Virendra Pandit
New Delhi: Barely 48 hours after the outgoing Prime Minister Shehbaz Sharif-led rickety coalition installed a caretaker government headed by a relatively unknown Baloch leader, Pakistan’s season of targeting minorities ahead of the next elections returned.
This time, the militants’ target was not the Hindus, Ahmadiyya, or the Shias, but the Christians. Their claim justifying violence against the targets, however, was the same: blasphemy.
Over a hundred people have been detained after the incidents of arson and violence, police said, as the US officially condemned the violence and asked Islamabad to investigate the “religiously motivated violence.”
A Pakistani Punjab government spokesman said a high-level probe was ordered while Interim Punjab Information Minister Amir Mir claimed it was a “well-thought-out conspiracy” and that “dozens of those who disturbed peace” had been held.
On Wednesday, a huge mob of radicalized Islamists vandalized and torched at least five churches and some buildings nearby in Jaranwala in Pakistan’s Faisalabad district following allegations of blasphemy against a Christian family.
Angry Muslims attacked a Christian man, who works as a cleaner, accusing him of making derogatory remarks against the Quran. Not only was his house demolished, but the mob also vandalized churches and other Christian settlements in the area, the media reported.

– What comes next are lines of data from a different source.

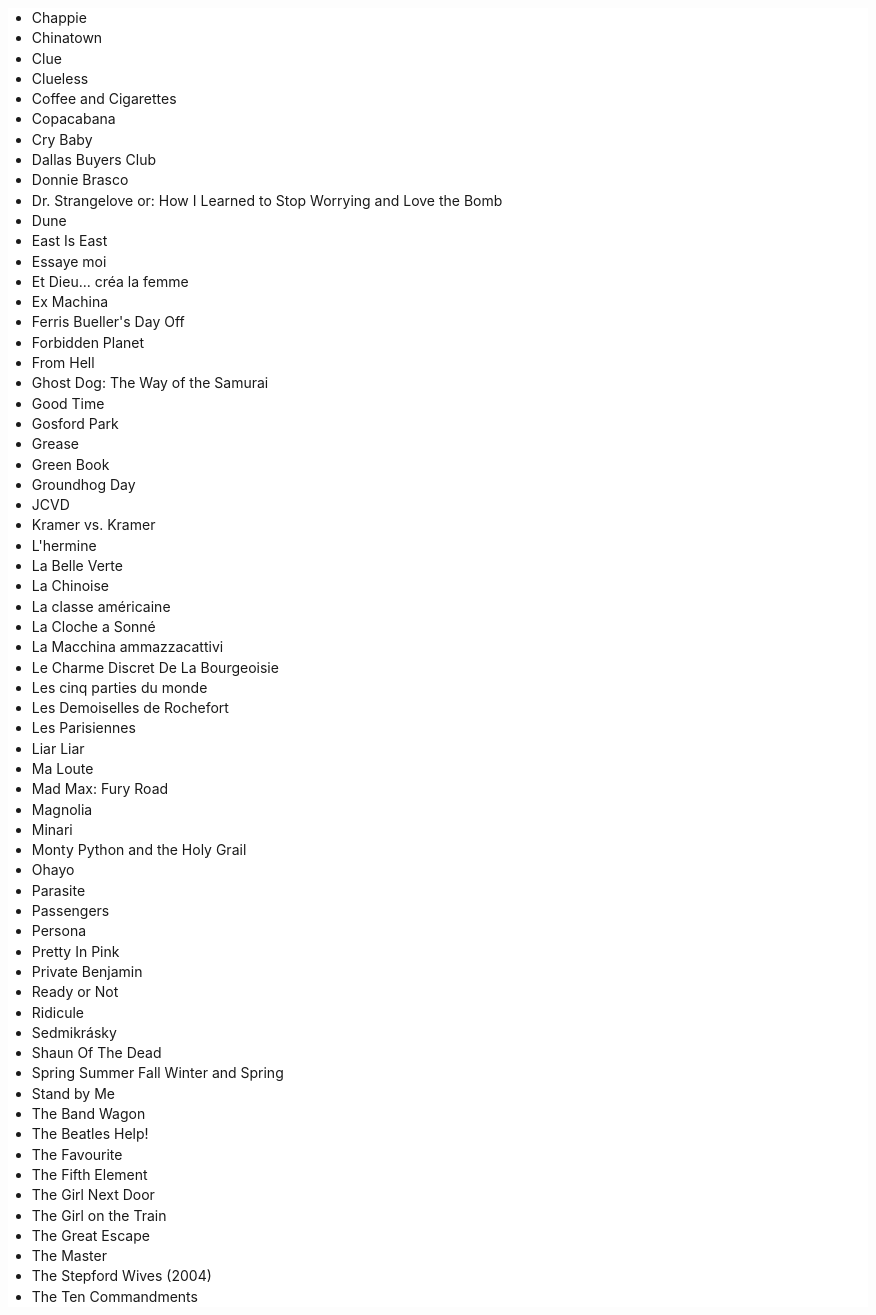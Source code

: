 - Chappie
- Chinatown
- Clue
- Clueless
- Coffee and Cigarettes
- Copacabana
- Cry Baby
- Dallas Buyers Club
- Donnie Brasco
- Dr. Strangelove or: How I Learned to Stop Worrying and Love the Bomb
- Dune
- East Is East
- Essaye moi
- Et Dieu... créa la femme
- Ex Machina
- Ferris Bueller's Day Off
- Forbidden Planet
- From Hell
- Ghost Dog: The Way of the Samurai
- Good Time
- Gosford Park
- Grease
- Green Book
- Groundhog Day
- JCVD
- Kramer vs. Kramer
- L'hermine
- La Belle Verte
- La Chinoise
- La classe américaine
- La Cloche a Sonné
- La Macchina ammazzacattivi
- Le Charme Discret De La Bourgeoisie
- Les cinq parties du monde
- Les Demoiselles de Rochefort
- Les Parisiennes
- Liar Liar
- Ma Loute
- Mad Max: Fury Road
- Magnolia
- Minari
- Monty Python and the Holy Grail
- Ohayo
- Parasite
- Passengers
- Persona
- Pretty In Pink
- Private Benjamin
- Ready or Not
- Ridicule
- Sedmikrásky
- Shaun Of The Dead
- Spring Summer Fall Winter and Spring
- Stand by Me
- The Band Wagon
- The Beatles Help!
- The Favourite
- The Fifth Element
- The Girl Next Door
- The Girl on the Train
- The Great Escape
- The Master
- The Stepford Wives (2004)
- The Ten Commandments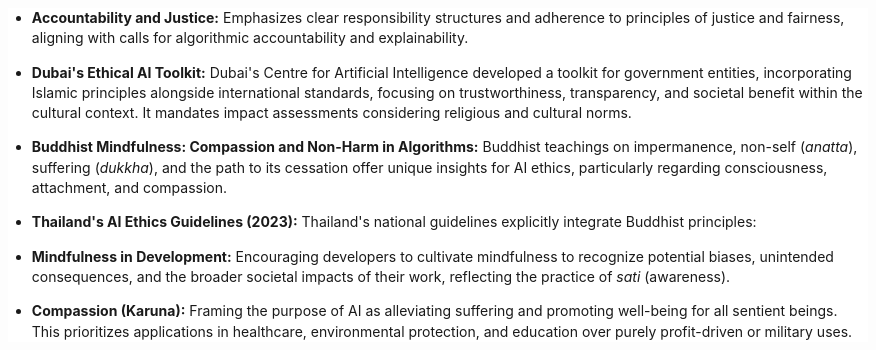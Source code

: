 *   **Accountability and Justice:** Emphasizes clear responsibility structures and adherence to principles of justice and fairness, aligning with calls for algorithmic accountability and explainability.

*   **Dubai's Ethical AI Toolkit:** Dubai's Centre for Artificial Intelligence developed a toolkit for government entities, incorporating Islamic principles alongside international standards, focusing on trustworthiness, transparency, and societal benefit within the cultural context. It mandates impact assessments considering religious and cultural norms.

*   **Buddhist Mindfulness: Compassion and Non-Harm in Algorithms:** Buddhist teachings on impermanence, non-self (*anatta*), suffering (*dukkha*), and the path to its cessation offer unique insights for AI ethics, particularly regarding consciousness, attachment, and compassion.

*   **Thailand's AI Ethics Guidelines (2023):** Thailand's national guidelines explicitly integrate Buddhist principles:

*   **Mindfulness in Development:** Encouraging developers to cultivate mindfulness to recognize potential biases, unintended consequences, and the broader societal impacts of their work, reflecting the practice of *sati* (awareness).

*   **Compassion (Karuna):** Framing the purpose of AI as alleviating suffering and promoting well-being for all sentient beings. This prioritizes applications in healthcare, environmental protection, and education over purely profit-driven or military uses.

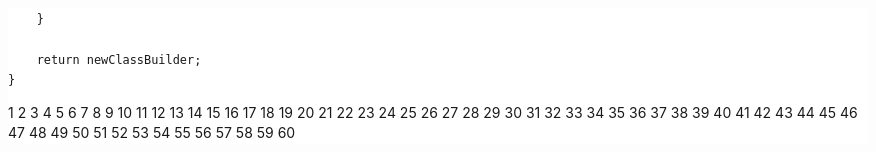         }
    
        return newClassBuilder;
    }
1
2
3
4
5
6
7
8
9
10
11
12
13
14
15
16
17
18
19
20
21
22
23
24
25
26
27
28
29
30
31
32
33
34
35
36
37
38
39
40
41
42
43
44
45
46
47
48
49
50
51
52
53
54
55
56
57
58
59
60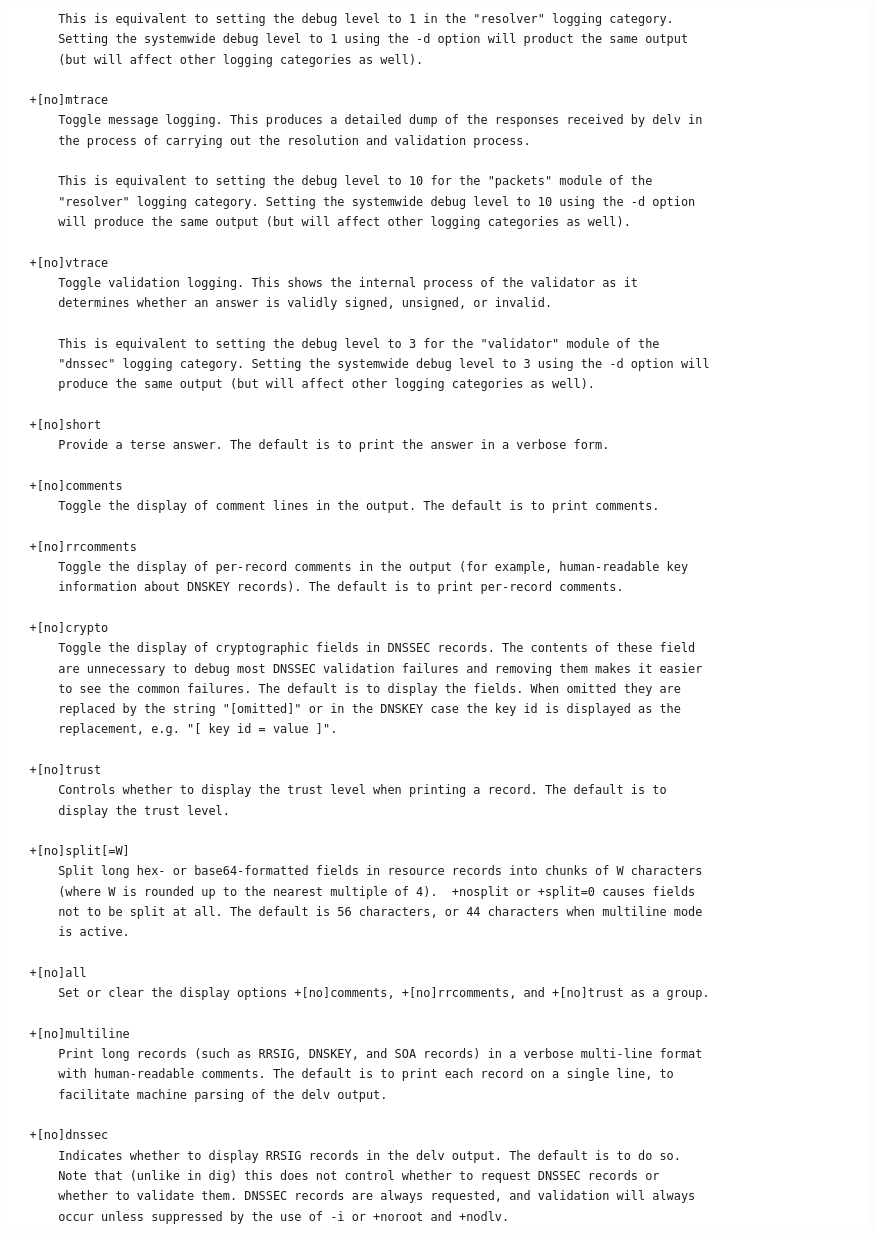            This is equivalent to setting the debug level to 1 in the "resolver" logging category.
           Setting the systemwide debug level to 1 using the -d option will product the same output
           (but will affect other logging categories as well).

       +[no]mtrace
           Toggle message logging. This produces a detailed dump of the responses received by delv in
           the process of carrying out the resolution and validation process.

           This is equivalent to setting the debug level to 10 for the "packets" module of the
           "resolver" logging category. Setting the systemwide debug level to 10 using the -d option
           will produce the same output (but will affect other logging categories as well).

       +[no]vtrace
           Toggle validation logging. This shows the internal process of the validator as it
           determines whether an answer is validly signed, unsigned, or invalid.

           This is equivalent to setting the debug level to 3 for the "validator" module of the
           "dnssec" logging category. Setting the systemwide debug level to 3 using the -d option will
           produce the same output (but will affect other logging categories as well).

       +[no]short
           Provide a terse answer. The default is to print the answer in a verbose form.

       +[no]comments
           Toggle the display of comment lines in the output. The default is to print comments.

       +[no]rrcomments
           Toggle the display of per-record comments in the output (for example, human-readable key
           information about DNSKEY records). The default is to print per-record comments.

       +[no]crypto
           Toggle the display of cryptographic fields in DNSSEC records. The contents of these field
           are unnecessary to debug most DNSSEC validation failures and removing them makes it easier
           to see the common failures. The default is to display the fields. When omitted they are
           replaced by the string "[omitted]" or in the DNSKEY case the key id is displayed as the
           replacement, e.g. "[ key id = value ]".

       +[no]trust
           Controls whether to display the trust level when printing a record. The default is to
           display the trust level.

       +[no]split[=W]
           Split long hex- or base64-formatted fields in resource records into chunks of W characters
           (where W is rounded up to the nearest multiple of 4).  +nosplit or +split=0 causes fields
           not to be split at all. The default is 56 characters, or 44 characters when multiline mode
           is active.

       +[no]all
           Set or clear the display options +[no]comments, +[no]rrcomments, and +[no]trust as a group.

       +[no]multiline
           Print long records (such as RRSIG, DNSKEY, and SOA records) in a verbose multi-line format
           with human-readable comments. The default is to print each record on a single line, to
           facilitate machine parsing of the delv output.

       +[no]dnssec
           Indicates whether to display RRSIG records in the delv output. The default is to do so.
           Note that (unlike in dig) this does not control whether to request DNSSEC records or
           whether to validate them. DNSSEC records are always requested, and validation will always
           occur unless suppressed by the use of -i or +noroot and +nodlv.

Viral videos on social media showed a frenzied mob climbing atop churches and kicking the Holy Cross, a symbol of reverence for the Christians.
Some videos also showed Muslim clerics inciting the mob to mobilize if the police failed to take action against the “blasphemers.”
A Christian leader, Akmal Bhatti, said the crowd had “torched” at least five churches and looted valuables from houses.
According to a report in Dawn, Punjab police chief Usman Anwar said they were ‘negotiating’ with the protesters and the area had been cordoned off. However, local Christians complained that the police remained mute spectators as their houses were ransacked.
The police registered a first information report (FIR) against the accused Christian man under various laws.
“There are narrow lanes (in the area) in which small two to three marla churches are located and there is one main church…they have vandalized portions of the churches,” Anwar said.
Taking to X (formerly Twitter), President Bishop of the Church of Pakistan Azad Marshall said that the Holy Bible was desecrated and Christians were tortured and harassed, after being “falsely accused of violating the Holy Quran.”
“We cry out for justice and action from law enforcement and those who dispense justice and the safety of all citizens to intervene immediately and assure us that our lives are valuable in our own homeland that has just celebrated independence and freedom,” Bishop Marshall said.
Former senator Afrasiab Khattak said, “This is condemnable. The Pakistani state has failed to provide security to the worship places of people who follow religions other than Islam. Impunity to the crimes committed in the name of religion has emboldened extremists and terrorists. Bring the culprits to book.”